# Material supplied
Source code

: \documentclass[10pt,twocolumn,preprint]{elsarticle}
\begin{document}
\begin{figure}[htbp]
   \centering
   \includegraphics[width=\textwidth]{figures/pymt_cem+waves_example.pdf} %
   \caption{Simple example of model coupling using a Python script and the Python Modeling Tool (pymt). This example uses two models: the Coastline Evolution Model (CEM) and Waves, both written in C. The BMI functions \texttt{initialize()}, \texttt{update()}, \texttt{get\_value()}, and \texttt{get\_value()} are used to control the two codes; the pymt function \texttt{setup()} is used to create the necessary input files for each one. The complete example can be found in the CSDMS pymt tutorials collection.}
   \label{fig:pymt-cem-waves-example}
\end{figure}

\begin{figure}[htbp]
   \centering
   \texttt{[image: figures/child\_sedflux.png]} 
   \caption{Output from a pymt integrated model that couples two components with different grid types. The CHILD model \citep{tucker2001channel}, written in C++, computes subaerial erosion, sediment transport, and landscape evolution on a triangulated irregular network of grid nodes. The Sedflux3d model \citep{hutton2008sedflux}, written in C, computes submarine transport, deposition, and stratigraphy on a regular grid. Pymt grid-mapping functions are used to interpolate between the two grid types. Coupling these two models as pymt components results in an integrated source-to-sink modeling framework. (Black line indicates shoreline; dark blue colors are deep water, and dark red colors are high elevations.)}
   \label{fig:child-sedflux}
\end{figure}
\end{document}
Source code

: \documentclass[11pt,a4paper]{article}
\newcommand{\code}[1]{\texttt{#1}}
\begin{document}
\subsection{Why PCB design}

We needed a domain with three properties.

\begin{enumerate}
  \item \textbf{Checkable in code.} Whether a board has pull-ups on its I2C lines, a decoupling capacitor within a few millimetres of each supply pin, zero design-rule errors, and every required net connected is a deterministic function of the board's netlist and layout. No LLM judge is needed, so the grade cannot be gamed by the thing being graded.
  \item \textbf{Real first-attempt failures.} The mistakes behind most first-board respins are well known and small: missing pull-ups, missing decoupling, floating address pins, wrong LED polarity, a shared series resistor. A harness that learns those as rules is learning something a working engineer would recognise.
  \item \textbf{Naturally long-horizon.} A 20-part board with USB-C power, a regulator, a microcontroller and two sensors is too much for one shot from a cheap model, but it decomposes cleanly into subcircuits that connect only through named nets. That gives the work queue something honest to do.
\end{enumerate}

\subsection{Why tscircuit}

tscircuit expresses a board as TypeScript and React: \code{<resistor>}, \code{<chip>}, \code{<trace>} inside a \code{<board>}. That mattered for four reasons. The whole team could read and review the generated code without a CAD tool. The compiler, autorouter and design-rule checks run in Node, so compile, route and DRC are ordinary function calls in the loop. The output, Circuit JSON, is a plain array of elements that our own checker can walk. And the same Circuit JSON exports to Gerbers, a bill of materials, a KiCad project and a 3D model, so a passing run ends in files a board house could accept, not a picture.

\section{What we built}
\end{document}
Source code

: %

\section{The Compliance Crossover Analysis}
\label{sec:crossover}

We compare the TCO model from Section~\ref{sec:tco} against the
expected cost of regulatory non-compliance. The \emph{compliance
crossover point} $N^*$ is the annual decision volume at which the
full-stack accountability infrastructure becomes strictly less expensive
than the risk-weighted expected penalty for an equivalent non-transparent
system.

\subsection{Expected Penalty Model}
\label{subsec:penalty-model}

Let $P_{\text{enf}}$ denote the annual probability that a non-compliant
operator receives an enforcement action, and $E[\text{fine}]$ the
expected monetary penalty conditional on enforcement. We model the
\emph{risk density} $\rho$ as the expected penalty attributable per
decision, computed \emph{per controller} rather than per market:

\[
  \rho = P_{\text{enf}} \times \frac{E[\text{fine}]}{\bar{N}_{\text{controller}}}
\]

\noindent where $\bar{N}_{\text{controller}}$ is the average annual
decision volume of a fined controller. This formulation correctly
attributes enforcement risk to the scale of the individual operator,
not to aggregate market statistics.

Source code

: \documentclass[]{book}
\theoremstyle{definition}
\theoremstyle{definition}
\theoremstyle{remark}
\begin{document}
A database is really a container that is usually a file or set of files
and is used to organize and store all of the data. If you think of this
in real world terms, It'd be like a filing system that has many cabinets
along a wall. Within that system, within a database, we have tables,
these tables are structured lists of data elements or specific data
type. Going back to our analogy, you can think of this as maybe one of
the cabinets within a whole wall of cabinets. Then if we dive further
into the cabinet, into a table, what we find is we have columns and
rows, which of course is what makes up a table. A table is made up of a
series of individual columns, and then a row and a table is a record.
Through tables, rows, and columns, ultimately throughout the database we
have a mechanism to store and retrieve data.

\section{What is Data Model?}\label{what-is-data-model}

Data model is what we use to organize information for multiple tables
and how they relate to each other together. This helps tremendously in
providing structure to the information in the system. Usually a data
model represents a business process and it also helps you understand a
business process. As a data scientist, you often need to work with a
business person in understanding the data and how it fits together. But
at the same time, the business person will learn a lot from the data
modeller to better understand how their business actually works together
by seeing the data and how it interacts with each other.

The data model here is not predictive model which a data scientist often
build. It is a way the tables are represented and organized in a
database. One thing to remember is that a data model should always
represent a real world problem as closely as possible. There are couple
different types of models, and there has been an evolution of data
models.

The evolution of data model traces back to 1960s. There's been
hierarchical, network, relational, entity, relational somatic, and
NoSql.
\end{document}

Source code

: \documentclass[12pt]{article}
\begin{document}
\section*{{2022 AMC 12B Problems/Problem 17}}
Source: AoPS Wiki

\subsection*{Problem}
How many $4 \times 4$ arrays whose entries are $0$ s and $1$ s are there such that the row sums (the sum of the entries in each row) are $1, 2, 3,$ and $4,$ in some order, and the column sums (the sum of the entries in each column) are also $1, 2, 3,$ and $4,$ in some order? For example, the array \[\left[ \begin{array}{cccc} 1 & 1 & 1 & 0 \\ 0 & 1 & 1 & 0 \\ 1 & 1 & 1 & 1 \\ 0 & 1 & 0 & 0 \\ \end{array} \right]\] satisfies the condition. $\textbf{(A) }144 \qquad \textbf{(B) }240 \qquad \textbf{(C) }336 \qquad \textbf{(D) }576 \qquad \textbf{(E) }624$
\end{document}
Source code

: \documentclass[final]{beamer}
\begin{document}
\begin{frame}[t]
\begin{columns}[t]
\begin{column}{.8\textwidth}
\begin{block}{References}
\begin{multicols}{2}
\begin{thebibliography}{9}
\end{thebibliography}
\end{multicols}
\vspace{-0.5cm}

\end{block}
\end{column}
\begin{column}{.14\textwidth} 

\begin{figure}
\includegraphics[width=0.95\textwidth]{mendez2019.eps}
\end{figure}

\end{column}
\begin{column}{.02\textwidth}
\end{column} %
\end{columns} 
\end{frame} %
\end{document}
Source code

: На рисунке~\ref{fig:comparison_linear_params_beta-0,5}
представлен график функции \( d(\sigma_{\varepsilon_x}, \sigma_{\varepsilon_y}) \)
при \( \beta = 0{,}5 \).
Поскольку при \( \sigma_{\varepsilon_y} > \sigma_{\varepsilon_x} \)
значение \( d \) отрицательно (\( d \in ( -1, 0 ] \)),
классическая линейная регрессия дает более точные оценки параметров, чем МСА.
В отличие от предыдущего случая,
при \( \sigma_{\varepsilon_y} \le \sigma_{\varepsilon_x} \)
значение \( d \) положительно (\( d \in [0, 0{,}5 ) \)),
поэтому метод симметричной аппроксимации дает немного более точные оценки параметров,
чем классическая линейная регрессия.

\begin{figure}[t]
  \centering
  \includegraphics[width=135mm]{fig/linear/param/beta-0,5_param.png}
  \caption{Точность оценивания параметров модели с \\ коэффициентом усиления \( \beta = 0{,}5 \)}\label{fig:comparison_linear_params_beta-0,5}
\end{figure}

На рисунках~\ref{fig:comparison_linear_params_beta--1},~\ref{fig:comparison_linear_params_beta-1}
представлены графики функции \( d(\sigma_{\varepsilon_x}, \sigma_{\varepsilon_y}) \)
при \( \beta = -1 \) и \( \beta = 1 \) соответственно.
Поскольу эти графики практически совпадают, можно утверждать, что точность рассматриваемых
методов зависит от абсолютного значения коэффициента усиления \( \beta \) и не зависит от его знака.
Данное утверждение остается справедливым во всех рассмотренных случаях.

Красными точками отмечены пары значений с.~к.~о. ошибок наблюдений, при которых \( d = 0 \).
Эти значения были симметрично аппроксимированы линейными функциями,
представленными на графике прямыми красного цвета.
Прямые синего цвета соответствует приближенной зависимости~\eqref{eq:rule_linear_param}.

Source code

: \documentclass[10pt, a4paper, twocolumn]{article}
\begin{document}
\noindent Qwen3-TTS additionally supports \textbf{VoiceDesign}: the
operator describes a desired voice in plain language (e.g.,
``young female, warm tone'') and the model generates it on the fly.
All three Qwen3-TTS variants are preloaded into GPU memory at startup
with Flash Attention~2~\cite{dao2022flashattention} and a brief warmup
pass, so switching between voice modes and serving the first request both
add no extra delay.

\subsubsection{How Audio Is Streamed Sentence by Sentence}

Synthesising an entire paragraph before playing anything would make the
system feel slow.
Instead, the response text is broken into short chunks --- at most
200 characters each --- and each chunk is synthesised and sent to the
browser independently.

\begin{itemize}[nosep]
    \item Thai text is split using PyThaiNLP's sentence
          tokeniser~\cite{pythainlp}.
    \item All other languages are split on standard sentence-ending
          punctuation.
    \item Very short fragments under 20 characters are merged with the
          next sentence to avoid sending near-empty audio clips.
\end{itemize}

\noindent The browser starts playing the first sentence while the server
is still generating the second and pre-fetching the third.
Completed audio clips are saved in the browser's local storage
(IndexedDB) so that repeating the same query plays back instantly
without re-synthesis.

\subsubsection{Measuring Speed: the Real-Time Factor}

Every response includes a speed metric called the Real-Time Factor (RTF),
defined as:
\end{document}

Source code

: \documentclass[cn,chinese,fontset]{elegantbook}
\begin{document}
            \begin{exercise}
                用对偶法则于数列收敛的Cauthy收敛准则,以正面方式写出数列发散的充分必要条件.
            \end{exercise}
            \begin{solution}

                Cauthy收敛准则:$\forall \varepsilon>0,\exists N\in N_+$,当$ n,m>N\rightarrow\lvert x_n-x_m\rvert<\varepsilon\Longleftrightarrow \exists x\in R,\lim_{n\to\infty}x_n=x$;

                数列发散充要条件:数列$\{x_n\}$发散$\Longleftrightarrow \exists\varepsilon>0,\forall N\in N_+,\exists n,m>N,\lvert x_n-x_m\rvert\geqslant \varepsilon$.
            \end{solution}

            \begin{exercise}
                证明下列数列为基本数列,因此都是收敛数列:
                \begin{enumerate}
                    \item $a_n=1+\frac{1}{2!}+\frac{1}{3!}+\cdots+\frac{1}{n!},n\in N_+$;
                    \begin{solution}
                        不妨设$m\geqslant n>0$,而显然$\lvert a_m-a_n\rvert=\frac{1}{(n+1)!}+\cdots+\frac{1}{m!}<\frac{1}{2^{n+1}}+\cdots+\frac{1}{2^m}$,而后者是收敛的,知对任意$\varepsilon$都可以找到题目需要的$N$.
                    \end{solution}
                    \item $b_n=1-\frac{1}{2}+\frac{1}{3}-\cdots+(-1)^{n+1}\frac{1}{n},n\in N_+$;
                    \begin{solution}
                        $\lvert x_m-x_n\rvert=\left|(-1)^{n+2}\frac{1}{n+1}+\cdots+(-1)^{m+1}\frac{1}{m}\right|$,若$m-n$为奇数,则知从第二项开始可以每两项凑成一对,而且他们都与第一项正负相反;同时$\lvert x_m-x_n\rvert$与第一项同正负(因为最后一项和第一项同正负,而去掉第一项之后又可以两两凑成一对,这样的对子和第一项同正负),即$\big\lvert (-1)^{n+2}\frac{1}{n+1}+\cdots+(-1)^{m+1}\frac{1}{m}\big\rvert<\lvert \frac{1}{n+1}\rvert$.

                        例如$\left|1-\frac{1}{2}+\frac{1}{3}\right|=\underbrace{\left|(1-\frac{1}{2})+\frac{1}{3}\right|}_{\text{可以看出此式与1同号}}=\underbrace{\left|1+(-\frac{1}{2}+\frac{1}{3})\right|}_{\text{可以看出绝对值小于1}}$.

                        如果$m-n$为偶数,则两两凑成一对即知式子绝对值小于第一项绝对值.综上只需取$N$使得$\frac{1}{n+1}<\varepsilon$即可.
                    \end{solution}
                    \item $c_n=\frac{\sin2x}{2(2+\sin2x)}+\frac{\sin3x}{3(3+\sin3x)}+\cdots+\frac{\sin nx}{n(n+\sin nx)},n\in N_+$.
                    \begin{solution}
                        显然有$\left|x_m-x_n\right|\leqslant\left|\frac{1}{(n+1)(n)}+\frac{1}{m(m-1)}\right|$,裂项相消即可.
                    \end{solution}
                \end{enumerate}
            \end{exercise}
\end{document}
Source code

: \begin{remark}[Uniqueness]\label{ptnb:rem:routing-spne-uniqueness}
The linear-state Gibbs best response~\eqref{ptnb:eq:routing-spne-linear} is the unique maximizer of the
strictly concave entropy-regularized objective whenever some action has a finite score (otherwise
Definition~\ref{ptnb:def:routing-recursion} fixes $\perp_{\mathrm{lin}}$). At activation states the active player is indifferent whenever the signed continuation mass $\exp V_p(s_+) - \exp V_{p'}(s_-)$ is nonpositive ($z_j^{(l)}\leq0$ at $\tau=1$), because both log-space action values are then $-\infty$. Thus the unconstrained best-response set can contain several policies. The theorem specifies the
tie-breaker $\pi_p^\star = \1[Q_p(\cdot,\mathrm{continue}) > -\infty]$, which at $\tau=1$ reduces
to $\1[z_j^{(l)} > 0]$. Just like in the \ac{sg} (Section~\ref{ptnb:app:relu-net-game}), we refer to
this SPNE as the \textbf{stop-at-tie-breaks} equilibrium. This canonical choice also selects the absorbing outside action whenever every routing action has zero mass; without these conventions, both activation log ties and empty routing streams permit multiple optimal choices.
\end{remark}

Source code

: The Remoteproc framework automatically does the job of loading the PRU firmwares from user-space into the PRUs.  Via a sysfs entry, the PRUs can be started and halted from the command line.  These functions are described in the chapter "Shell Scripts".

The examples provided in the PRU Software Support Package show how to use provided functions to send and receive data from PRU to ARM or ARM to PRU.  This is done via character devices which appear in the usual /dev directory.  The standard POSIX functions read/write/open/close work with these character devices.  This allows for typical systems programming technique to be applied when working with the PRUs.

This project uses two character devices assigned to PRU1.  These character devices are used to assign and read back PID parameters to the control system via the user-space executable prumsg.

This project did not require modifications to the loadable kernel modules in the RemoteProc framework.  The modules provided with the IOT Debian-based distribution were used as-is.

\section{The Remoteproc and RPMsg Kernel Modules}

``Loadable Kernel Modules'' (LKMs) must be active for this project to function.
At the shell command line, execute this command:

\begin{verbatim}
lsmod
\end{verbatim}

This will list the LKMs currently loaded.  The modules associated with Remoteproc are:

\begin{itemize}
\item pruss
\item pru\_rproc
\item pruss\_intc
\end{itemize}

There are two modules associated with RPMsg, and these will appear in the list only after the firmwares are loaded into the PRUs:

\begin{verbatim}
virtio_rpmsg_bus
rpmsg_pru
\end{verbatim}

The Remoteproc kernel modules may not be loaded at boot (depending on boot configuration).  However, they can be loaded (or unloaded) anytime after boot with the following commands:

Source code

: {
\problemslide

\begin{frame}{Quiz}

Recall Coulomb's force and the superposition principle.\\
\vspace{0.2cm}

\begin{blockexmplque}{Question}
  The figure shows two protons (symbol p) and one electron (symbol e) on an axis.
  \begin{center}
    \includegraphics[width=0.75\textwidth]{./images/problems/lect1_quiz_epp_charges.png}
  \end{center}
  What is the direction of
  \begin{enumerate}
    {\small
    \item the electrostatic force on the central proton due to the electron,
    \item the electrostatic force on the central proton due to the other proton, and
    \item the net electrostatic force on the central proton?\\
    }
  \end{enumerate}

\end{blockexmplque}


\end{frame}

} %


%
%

# What you will do
Only those lines of the entries above that run from the line containing "type. Going back" to the line containing "Data model is", both included, should be transcribed exactly.

# Answer to the problem
type. Going back to our analogy, you can think of this as maybe one of
the cabinets within a whole wall of cabinets. Then if we dive further
into the cabinet, into a table, what we find is we have columns and
rows, which of course is what makes up a table. A table is made up of a
series of individual columns, and then a row and a table is a record.
Through tables, rows, and columns, ultimately throughout the database we
have a mechanism to store and retrieve data.

\section{What is Data Model?}\label{what-is-data-model}

Data model is what we use to organize information for multiple tables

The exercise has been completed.